AI won't take our jobs and it might even save the middle class

MIT economist argues ML can moderate the inequalities of the Information Age

The future described in OpenAI's mission statement, in which autonomous systems "outperform humans at most economically valuable work," sounds like a hellscape to MIT economics professor David Autor.

A world where humans supply only generic, undifferentiated labor and wealth flows to AI system owners and rights holders would look something like "WALL-E" meets "Mad Max," he says.

But it doesn't have to be that way. In an paper released through the National Bureau of Economic Research, "Applying AI to Rebuild Middle Class Jobs," Autor argues that fears of a future in which AI will leave humans with nothing to do are misplaced and in fact, AI can improve the lot of the middle class.

Citing Elon Musk's prediction during a recent interview with UK Prime Minister Rishi Sunak that "...there will come a point where no job is needed," and AI pioneer Geoffrey Hinton's advice to "get a job in plumbing," Autor argues the future will not lack jobs. Declining birth rates and a shrinking labor force, he contends, will ensure a labor shortage.

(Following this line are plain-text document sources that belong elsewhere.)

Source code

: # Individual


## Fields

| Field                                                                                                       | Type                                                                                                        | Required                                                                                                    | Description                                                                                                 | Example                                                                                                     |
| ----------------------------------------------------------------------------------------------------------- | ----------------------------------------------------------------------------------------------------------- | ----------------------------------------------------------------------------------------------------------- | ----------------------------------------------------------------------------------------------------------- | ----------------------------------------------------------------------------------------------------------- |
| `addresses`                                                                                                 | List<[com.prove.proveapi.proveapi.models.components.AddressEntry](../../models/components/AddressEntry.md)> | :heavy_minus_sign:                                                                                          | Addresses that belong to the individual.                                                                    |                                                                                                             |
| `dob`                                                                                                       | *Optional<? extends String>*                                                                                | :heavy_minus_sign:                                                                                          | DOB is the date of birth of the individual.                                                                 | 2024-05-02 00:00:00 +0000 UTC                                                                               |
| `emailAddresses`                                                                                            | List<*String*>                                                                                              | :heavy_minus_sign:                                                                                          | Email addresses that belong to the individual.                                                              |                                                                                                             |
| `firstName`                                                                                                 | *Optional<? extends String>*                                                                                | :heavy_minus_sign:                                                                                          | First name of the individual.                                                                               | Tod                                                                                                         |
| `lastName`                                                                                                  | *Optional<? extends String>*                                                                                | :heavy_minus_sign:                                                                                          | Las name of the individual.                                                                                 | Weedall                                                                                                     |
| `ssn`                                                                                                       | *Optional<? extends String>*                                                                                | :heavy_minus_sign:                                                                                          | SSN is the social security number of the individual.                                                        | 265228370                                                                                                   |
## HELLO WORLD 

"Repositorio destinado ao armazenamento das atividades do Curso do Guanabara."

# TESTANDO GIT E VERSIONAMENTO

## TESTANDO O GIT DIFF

The question is more centered on what available jobs will entail. Autor believes that the emergence of AI as an assistive tool provides a path to undo the damage of the Information Age, which has devalued the procedural expertise of middle class workers and shifted power to elite decision makers.

"The unique opportunity that AI offers humanity is to push back against the process started by computerization – to extend the relevance, reach and value of human expertise for a larger set of workers," he writes.

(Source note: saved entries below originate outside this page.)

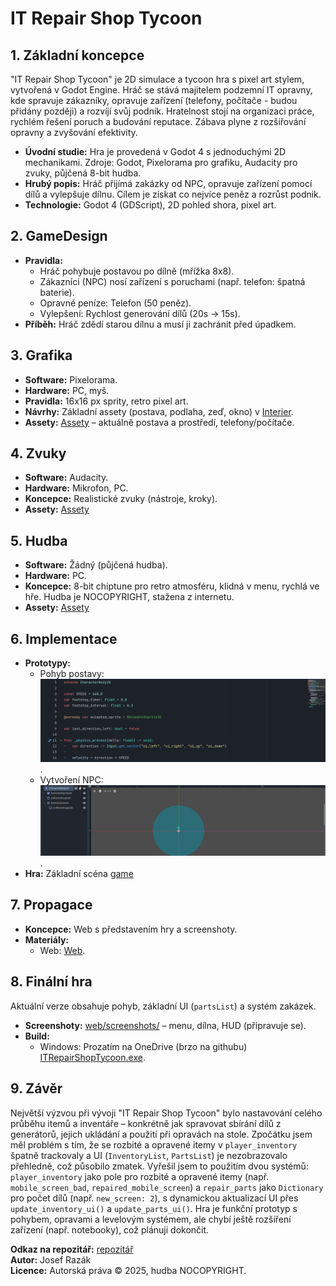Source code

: # IT Repair Shop Tycoon

## 1. Základní koncepce
"IT Repair Shop Tycoon" je 2D simulace a tycoon hra s pixel art stylem, vytvořená v Godot Engine. Hráč se stává majitelem podzemní IT opravny, kde spravuje zákazníky, opravuje zařízení (telefony, počítače - budou přidány později) a rozvíjí svůj podnik. Hratelnost stojí na organizaci práce, rychlém řešení poruch a budování reputace. Zábava plyne z rozšiřování opravny a zvyšování efektivity.

- **Úvodní studie:** Hra je provedená v Godot 4 s jednoduchými 2D mechanikami. Zdroje: Godot, Pixelorama pro grafiku, Audacity pro zvuky, půjčená 8-bit hudba.
- **Hrubý popis:** Hráč přijímá zakázky od NPC, opravuje zařízení pomocí dílů a vylepšuje dílnu. Cílem je získat co nejvíce peněz a rozrůst podnik.
- **Technologie:** Godot 4 (GDScript), 2D pohled shora, pixel art.

## 2. GameDesign
- **Pravidla:**
  - Hráč pohybuje postavou po dílně (mřížka 8x8).
  - Zákazníci (NPC) nosí zařízení s poruchami (např. telefon: špatná baterie).
  - Opravné peníze: Telefon (50 peněz).
  - Vylepšení: Rychlost generování dílů (20s → 15s).
- **Příběh:** Hráč zdědí starou dílnu a musí ji zachránit před úpadkem.

## 3. Grafika
- **Software:** Pixelorama.
- **Hardware:** PC, myš.
- **Pravidla:** 16x16 px sprity, retro pixel art.
- **Návrhy:** Základní assety (postava, podlaha, zeď, okno) v [Interier](https://github.com/MasterkoCZ/it-repair-shop/tree/main/Graphics/Interier).
- **Assety:** [Assety](https://github.com/MasterkoCZ/it-repair-shop/tree/main/Graphics) – aktuálně postava a prostředí, telefony/počítače.

## 4. Zvuky
- **Software:** Audacity.
- **Hardware:** Mikrofon, PC.
- **Koncepce:** Realistické zvuky (nástroje, kroky).
- **Assety:** [Assety](https://github.com/MasterkoCZ/it-repair-shop/tree/main/Audio)

## 5. Hudba
- **Software:** Žádný (půjčená hudba).
- **Hardware:** PC.
- **Koncepce:** 8-bit chiptune pro retro atmosféru, klidná v menu, rychlá ve hře. Hudba je NOCOPYRIGHT, stažena z internetu.
- **Assety:** [Assety](https://github.com/MasterkoCZ/it-repair-shop/tree/main/Audio)

## 6. Implementace
- **Prototypy:**
  - Pohyb postavy: ![Pohyb](https://github.com/MasterkoCZ/it-repair-shop/blob/main/obr%C3%A1zky/pohyb.png).
  - Vytvoření NPC: ![NPC](https://github.com/MasterkoCZ/it-repair-shop/blob/main/obr%C3%A1zky/npc.png).
- **Hra:** Základní scéna [game](https://github.com/MasterkoCZ/it-repair-shop/blob/main/Scenes/game.tscn)

## 7. Propagace
- **Koncepce:** Web s představením hry a screenshoty.
- **Materiály:**
  - Web: [Web](https://github.com/MasterkoCZ/it-repair-shop/tree/main/Website).

## 8. Finální hra
Aktuální verze obsahuje pohyb, základní UI (`partsList`) a systém zakázek.  
- **Screenshoty:** [web/screenshots/](web/screenshots/) – menu, dílna, HUD (připravuje se).
- **Build:**
  - Windows: Prozatím na OneDrive (brzo na githubu) [ITRepairShopTycoon.exe](https://vosassvarnsdorf-my.sharepoint.com/:u:/g/personal/josef_razak021_skolavdf_cz/EdKVHHEbsONBv_71QOpC-IoB--15424hxHRmp6qlpqolng?e=nfv8Id).

## 9. Závěr
Největší výzvou při vývoji "IT Repair Shop Tycoon" bylo nastavování celého průběhu itemů a inventáře – konkrétně jak spravovat sbírání dílů z generátorů, jejich ukládání a použití při opravách na stole. Zpočátku jsem měl problém s tím, že se rozbité a opravené itemy v `player_inventory` špatně trackovaly a UI (`InventoryList`, `PartsList`) je nezobrazovalo přehledně, což působilo zmatek. Vyřešil jsem to použitím dvou systémů: `player_inventory` jako pole pro rozbité a opravené itemy (např. `mobile_screen_bad`, `repaired_mobile_screen`) a `repair_parts` jako `Dictionary` pro počet dílů (např. `new_screen: 2`), s dynamickou aktualizací UI přes `update_inventory_ui()` a `update_parts_ui()`. Hra je funkční prototyp s pohybem, opravami a levelovým systémem, ale chybí ještě rozšíření zařízení (např. notebooky), což plánuji dokončit.

**Odkaz na repozitář:** [repozitář](https://github.com/MasterkoCZ/it-repair-shop)  
**Autor:** Josef Razák  
**Licence:** Autorská práva © 2025, hudba NOCOPYRIGHT.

"Because artificial intelligence can weave information and rules with acquired experience to support decision-making, it can enable a larger set of workers equipped with necessary foundational training to perform higher-stakes decision-making tasks currently arrogated to elite experts, such as doctors, lawyers, software engineers and college professors."

If you're a highly paid professional in a credential-gated profession, this may not sound like the ideal outcome. But there is precedent for such shifts.

For example, Autor cites the job of Nurse Practitioner, who are Registered Nurses (RNs), with an additional master's degree that certifies them to perform tests and administer services previously reserved for physicians.

The number of Nurse Practitioners in the US, he notes, nearly tripled between 2011 and 2022 to roughly 224,000 and that number is expected to grow 40 percent over the next decade. What made that possible? Beyond the decisions by medical professionals back in the 1960s to use the skills of registered nurses more effectively and to change medical regulations, Autor points to information technology, specifically electronic medical records.

"Electronic medical records and improved communication tools enabled NPs to make better decisions," Autor writes, and he argues that AI can similarly empower other workers to make decisions that would otherwise be left to experts.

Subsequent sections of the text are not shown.